If Wheeler was not, according to later profiles, successful at recruiting his housemates, he did, in his isolation, undertake to think carefully about the slogan Happiness Is Submission to God. He wrote poems, recorded New Age — style music featuring the panpipe, and, by his own description, he refrained from masturbation for a period of years. What he discovered, according to one of the self-published omnium gatherum books, was that submission was, in fact, essential to a happy and fulfilling life in this post-millennial world. His revelation was as follows. There was a night, according to Wheeler, in which he waked certain that there was again a scorpion in his bed with him. Perhaps he dreamed of the scorpion. Or it dreamed of him. However it came to be, Wheeler knew that the scorpion was in the bed with him, and, as he retold the story, he carefully peeled back the threadbare sheet that covered him, and he gazed upon the scorpion, and without hesitation he presented his arm to be bitten. And yet the scorpion, which was looking for a warm, secluded place in which to settle itself, instead crept into the ravine between Wheeler’s arm and his chest, and it tickled him as it traveled up into the crevice. Wheeler’s first impulse was to jump up and shake off the bug, but he didn’t give in to this impulse. He waited, and so did the scorpion. Wheeler, according to his beliefs, submitted to the scorpion, which likewise submitted to him, and the two of them waited, symbiotically, for what was to be revealed. It turned out it was rather a long night for Wheeler, whose arm was deprived of blood flow while he refrained from motion. A slick of perspiration formed on his forehead and tracked down face and neck, pooling especially in the armpit, where he imagined that the scorpion slaked its thirst upon his moisture. In the morning, in the first ray of light, the scorpion emerged from the warm sweaty spot in Wheeler’s armpit, took one good look at him while perched on his chest, and stung him repeatedly. The scorpion laid it on. It did not hold back. Worried about waking roommates who didn’t even like him much, Wheeler refrained from screaming, and he waited out the scorpion, which scuttled off to the corner of the room and disappeared beneath a baseboard that was both entrance and exit.

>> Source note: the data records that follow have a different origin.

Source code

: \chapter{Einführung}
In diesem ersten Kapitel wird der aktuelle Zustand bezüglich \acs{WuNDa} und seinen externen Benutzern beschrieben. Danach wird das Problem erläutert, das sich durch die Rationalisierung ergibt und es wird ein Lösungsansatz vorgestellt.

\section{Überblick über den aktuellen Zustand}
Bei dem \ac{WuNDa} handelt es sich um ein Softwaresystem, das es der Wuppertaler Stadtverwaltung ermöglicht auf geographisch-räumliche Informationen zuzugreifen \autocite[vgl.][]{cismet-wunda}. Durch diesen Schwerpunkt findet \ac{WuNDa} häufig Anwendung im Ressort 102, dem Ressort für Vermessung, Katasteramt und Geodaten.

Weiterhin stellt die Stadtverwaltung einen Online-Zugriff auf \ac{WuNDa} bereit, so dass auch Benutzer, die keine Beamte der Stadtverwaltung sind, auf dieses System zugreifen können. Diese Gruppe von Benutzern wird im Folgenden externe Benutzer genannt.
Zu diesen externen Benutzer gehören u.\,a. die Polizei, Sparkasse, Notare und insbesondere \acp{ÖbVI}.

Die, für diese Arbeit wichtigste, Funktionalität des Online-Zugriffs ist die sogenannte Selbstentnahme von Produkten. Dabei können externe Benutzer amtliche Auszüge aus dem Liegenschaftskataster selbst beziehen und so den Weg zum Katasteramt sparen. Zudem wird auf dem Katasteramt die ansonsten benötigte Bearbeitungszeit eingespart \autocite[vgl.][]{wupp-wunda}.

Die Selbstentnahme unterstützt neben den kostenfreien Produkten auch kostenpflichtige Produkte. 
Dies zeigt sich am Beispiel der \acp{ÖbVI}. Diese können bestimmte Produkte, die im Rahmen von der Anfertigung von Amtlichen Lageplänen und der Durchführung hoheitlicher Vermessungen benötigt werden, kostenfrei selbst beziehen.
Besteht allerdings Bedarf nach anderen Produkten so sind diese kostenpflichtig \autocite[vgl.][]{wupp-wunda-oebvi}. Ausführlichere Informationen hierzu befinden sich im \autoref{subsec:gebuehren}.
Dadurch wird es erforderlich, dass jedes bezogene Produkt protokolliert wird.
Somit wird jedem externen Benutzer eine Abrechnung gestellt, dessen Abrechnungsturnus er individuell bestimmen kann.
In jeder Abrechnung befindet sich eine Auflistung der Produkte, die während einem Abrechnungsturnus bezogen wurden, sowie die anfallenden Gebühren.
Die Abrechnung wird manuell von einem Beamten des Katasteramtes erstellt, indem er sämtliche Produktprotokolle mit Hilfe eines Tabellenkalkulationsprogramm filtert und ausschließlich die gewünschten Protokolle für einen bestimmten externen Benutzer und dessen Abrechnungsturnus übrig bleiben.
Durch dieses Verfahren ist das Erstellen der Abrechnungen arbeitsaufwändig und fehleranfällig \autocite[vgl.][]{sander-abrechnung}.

How this simple act of submission, and the several days of recovery that were required thereafter, the ice and ibuprofen, served as the beginning of the omnium gatherum, you would know only if you were an inductee into that loosely organized spiritual movement. For the uninitiated, it was clear that this moment had to do with submission, and with revealing, for somehow the scorpion, as a symbol, came to represent the desperate circumstances of civilization on the brink of moving into the new. Wheeler, in the period of recovery from the scorpion stings, during the predictable depression that often coexists with the expulsion of toxins, leaned on the notion of revealing as a comfort, and this gave him the idea to synthesize all the apparent apocalyptic strains from the faiths major and minor, and to argue that apocalypse, which is all about revealing, satisfies an important part of human psychology, one that must be embraced and celebrated. Apocalypsis can serve as a lifestyle opportunity. Apocalypse implies change, and the possibility of great, unpredictable change, as well as the moral certainty that other people will be consigned to oblivion, these things can really make life more tolerable.